> WHAT IS EXPECTED: What you return must match the records below character for character, except that no picture appears.

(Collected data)
▼
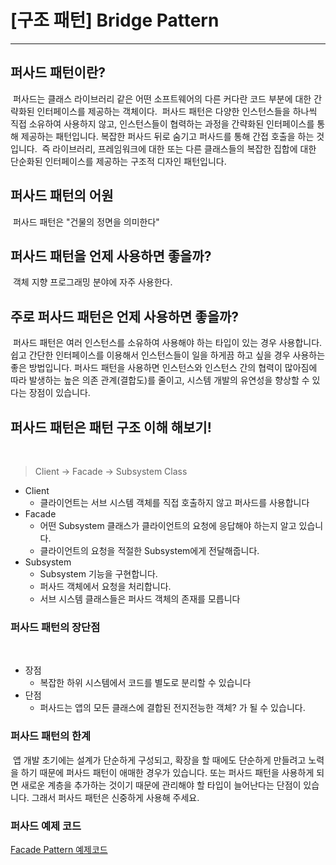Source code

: # [구조 패턴] Bridge Pattern
---

## 퍼사드 패턴이란?
​
퍼사드는 클래스 라이브러리 같은 어떤 소프트웨어의 다른 커다란 코드 부분에 대한 간략화된 인터페이스를 제공하는 객체이다.
​
퍼사드 패턴은 다양한 인스턴스들을 하나씩 직접 소유하여 사용하지 않고, 인스턴스들이 협력하는 과정을 간략화된 인터페이스를 통해 제공하는 패턴입니다. 복잡한 퍼사드 뒤로 숨기고 퍼사드를 통해 간접 호출을 하는 것입니다.
​
즉 라이브러리, 프레임워크에 대한 또는 다른 클래스들의 복잡한 집합에 대한 단순화된 인터페이스를 제공하는 구조적 디자인 패턴입니다.
​
## 퍼사드 패턴의 어원
​
퍼사드 패턴은 "건물의 정면을 의미한다"
​
## 퍼사드 패턴을 언제 사용하면 좋을까?
​
객체 지향 프로그래밍 분야에 자주 사용한다. 
​
## 주로 퍼사드 패턴은 언제 사용하면 좋을까?
​
퍼사드 패턴은 여러 인스턴스를 소유하여 사용해야 하는 타입이 있는 경우 사용합니다. 쉽고 간단한 인터페이스를 이용해서 인스턴스들이 일을 하게끔 하고 싶을 경우 사용하는 좋은 방법입니다. 퍼사드 패턴을 사용하면 인스턴스와 인스턴스 간의 협력이 많아짐에 따라 발생하는 높은 의존 관계(결합도)를 줄이고, 시스템 개발의 유연성을 향상할 수 있다는 장점이 있습니다.
​
## 퍼사드 패턴은 패턴 구조 이해 해보기!
​
> Client -> Facade -> Subsystem Class
​
-   Client
    -   클라이언트는 서브 시스템 객체를 직접 호출하지 않고 퍼사드를 사용합니다
-   Facade
    -   어떤 Subsystem 클래스가 클라이언트의 요청에 응답해야 하는지 알고 있습니다.
    -   클라이언트의 요청을 적절한 Subsystem에게 전달해줍니다.
-   Subsystem 
    -   Subsystem 기능을 구현합니다.
    -   퍼사드 객체에서 요청을 처리합니다.
    -   서브 시스템 클래스들은 퍼사드 객체의 존재를 모릅니다
​
### 퍼사드 패턴의 장단점
​
-   장점
    -   복잡한 하위 시스템에서 코드를 별도로 분리할 수 있습니다
-   단점
    -   퍼사드는 앱의 모든 클래스에 결합된 전지전능한 객체? 가 될 수 있습니다.
​
### 퍼사드 패턴의 한계
​
앱 개발 초기에는 설계가 단순하게 구성되고, 확장을 할 때에도 단순하게 만들려고 노력을 하기 때문에 퍼사드 패턴이 애매한 경우가 있습니다. 또는 퍼사드 패턴을 사용하게 되면 새로운 계층을 추가하는 것이기 때문에 관리해야 할 타입이 늘어난다는 단점이 있습니다. 그래서 퍼사드 패턴은 신중하게 사용해 주세요.
​
### 퍼사드 예제 코드

[Facade Pattern 예제코드](https://github.com/jjunhaa0211/ADPattern-Swift/tree/main/GoF-FacadePattern)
▲
> SOLUTION TO THE PROBLEM:
Source code

: # [구조 패턴] Bridge Pattern
---

## 퍼사드 패턴이란?
​
퍼사드는 클래스 라이브러리 같은 어떤 소프트웨어의 다른 커다란 코드 부분에 대한 간략화된 인터페이스를 제공하는 객체이다.
​
퍼사드 패턴은 다양한 인스턴스들을 하나씩 직접 소유하여 사용하지 않고, 인스턴스들이 협력하는 과정을 간략화된 인터페이스를 통해 제공하는 패턴입니다. 복잡한 퍼사드 뒤로 숨기고 퍼사드를 통해 간접 호출을 하는 것입니다.
​
즉 라이브러리, 프레임워크에 대한 또는 다른 클래스들의 복잡한 집합에 대한 단순화된 인터페이스를 제공하는 구조적 디자인 패턴입니다.
​
## 퍼사드 패턴의 어원
​
퍼사드 패턴은 "건물의 정면을 의미한다"
​
## 퍼사드 패턴을 언제 사용하면 좋을까?
​
객체 지향 프로그래밍 분야에 자주 사용한다. 
​
## 주로 퍼사드 패턴은 언제 사용하면 좋을까?
​
퍼사드 패턴은 여러 인스턴스를 소유하여 사용해야 하는 타입이 있는 경우 사용합니다. 쉽고 간단한 인터페이스를 이용해서 인스턴스들이 일을 하게끔 하고 싶을 경우 사용하는 좋은 방법입니다. 퍼사드 패턴을 사용하면 인스턴스와 인스턴스 간의 협력이 많아짐에 따라 발생하는 높은 의존 관계(결합도)를 줄이고, 시스템 개발의 유연성을 향상할 수 있다는 장점이 있습니다.
​
## 퍼사드 패턴은 패턴 구조 이해 해보기!
​
> Client -> Facade -> Subsystem Class
​
-   Client
    -   클라이언트는 서브 시스템 객체를 직접 호출하지 않고 퍼사드를 사용합니다
-   Facade
    -   어떤 Subsystem 클래스가 클라이언트의 요청에 응답해야 하는지 알고 있습니다.
    -   클라이언트의 요청을 적절한 Subsystem에게 전달해줍니다.
-   Subsystem 
    -   Subsystem 기능을 구현합니다.
    -   퍼사드 객체에서 요청을 처리합니다.
    -   서브 시스템 클래스들은 퍼사드 객체의 존재를 모릅니다
​
### 퍼사드 패턴의 장단점
​
-   장점
    -   복잡한 하위 시스템에서 코드를 별도로 분리할 수 있습니다
-   단점
    -   퍼사드는 앱의 모든 클래스에 결합된 전지전능한 객체? 가 될 수 있습니다.
​
### 퍼사드 패턴의 한계
​
앱 개발 초기에는 설계가 단순하게 구성되고, 확장을 할 때에도 단순하게 만들려고 노력을 하기 때문에 퍼사드 패턴이 애매한 경우가 있습니다. 또는 퍼사드 패턴을 사용하게 되면 새로운 계층을 추가하는 것이기 때문에 관리해야 할 타입이 늘어난다는 단점이 있습니다. 그래서 퍼사드 패턴은 신중하게 사용해 주세요.
​
### 퍼사드 예제 코드

[Facade Pattern 예제코드](https://github.com/jjunhaa0211/ADPattern-Swift/tree/main/GoF-FacadePattern)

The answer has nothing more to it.